● Exercise: I would like the entries transcribed word for word, please, with the pictures removed.

● Records provided:
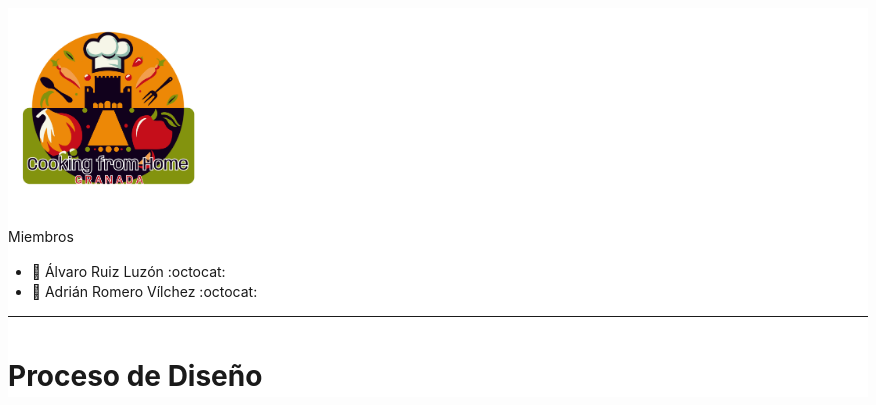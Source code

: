 <img src="./P3/logo_diu_central.png" alt="Logo" width="200"/>

Miembros
 * :bust_in_silhouette:   Álvaro Ruiz Luzón     :octocat:     
 * :bust_in_silhouette:  Adrián Romero Vílchez     :octocat:

----- 

# Proceso de Diseño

● Answer space:
Source code

: <img src="./P3/logo_diu_central.png" alt="Logo" width="200"/>

Miembros
 * :bust_in_silhouette:   Álvaro Ruiz Luzón     :octocat:     
 * :bust_in_silhouette:  Adrián Romero Vílchez     :octocat:

----- 

# Proceso de Diseño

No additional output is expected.